Lost in the analyzes

Good morning, I’m new to using mothur and I have no idea where to start, or a workflow to follow. I’m trying to do my analyzes according to the examples of analyzes available on the site. I have 10 sequencing samples from 16 sanger. And I’m using the Esophageal community analysis that’s on the site to do mine. Well, the first step I did was to align my sequences with the Silva database, using the command

align.seqs(fasta=merged.fasta,reference=silva.seed_v138_1.align)
Aligning sequences from merged.fasta …
3
2
2
3
It took 7 secs to align 10 sequences.

[WARNING]: 1 of your sequences generated alignments that eliminated too many bases, a list is provided in merged.flip.accnos.
[NOTE]: 1 of your sequences were reversed to produce a better alignment.

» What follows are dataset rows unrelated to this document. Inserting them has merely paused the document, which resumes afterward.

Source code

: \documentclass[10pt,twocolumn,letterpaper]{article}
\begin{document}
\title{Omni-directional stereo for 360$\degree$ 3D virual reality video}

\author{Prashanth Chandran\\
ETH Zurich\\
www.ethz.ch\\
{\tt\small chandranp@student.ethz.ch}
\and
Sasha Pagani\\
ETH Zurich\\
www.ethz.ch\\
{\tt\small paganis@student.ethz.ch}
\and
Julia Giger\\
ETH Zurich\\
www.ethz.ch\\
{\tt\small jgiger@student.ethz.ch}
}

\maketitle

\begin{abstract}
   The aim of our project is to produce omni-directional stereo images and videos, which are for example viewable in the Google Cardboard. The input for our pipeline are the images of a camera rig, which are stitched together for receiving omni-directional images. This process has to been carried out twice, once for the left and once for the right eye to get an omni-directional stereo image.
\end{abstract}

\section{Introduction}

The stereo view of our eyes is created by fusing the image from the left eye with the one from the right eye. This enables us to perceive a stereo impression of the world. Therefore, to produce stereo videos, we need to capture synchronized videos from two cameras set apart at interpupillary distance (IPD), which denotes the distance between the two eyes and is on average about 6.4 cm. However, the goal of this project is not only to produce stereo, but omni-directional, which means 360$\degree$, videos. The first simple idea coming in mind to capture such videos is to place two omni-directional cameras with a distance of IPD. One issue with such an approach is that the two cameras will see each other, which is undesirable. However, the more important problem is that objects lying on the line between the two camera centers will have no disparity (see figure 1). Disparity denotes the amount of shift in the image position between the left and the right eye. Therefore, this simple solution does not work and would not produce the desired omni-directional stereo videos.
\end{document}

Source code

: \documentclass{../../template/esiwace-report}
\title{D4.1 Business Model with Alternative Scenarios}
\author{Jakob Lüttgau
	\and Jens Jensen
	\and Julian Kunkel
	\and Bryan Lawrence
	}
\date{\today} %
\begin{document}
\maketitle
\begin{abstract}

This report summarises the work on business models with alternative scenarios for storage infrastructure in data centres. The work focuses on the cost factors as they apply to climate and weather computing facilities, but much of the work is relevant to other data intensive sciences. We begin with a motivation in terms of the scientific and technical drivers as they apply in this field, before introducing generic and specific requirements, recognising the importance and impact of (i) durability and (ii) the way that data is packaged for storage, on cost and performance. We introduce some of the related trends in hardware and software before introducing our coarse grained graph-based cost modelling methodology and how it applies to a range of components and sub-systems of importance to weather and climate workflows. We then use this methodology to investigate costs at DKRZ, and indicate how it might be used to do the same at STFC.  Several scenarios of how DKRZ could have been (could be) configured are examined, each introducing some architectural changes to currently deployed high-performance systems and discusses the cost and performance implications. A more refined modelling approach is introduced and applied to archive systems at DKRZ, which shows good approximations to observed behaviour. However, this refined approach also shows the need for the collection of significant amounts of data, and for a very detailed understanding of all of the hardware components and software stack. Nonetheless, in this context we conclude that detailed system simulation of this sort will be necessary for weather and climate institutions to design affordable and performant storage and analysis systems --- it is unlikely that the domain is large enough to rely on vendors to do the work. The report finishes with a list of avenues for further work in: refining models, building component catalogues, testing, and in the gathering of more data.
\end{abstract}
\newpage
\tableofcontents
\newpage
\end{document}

It took 12 seconds to align 10 sequences.

Output File Names:
merged.align
merged.align_report
merged.flip.accnos

I didn’t understand if these [WARNING] and [NOTE] are good or bad. I also didn’t understand what this merged.flip.accnos file brought me, I didn’t understand what to do with it in the analyses. I followed the flow, according to the example analysis.

The next step I did a basic summary to see where my sequences overlap in the same region of the 16S rRNA gene.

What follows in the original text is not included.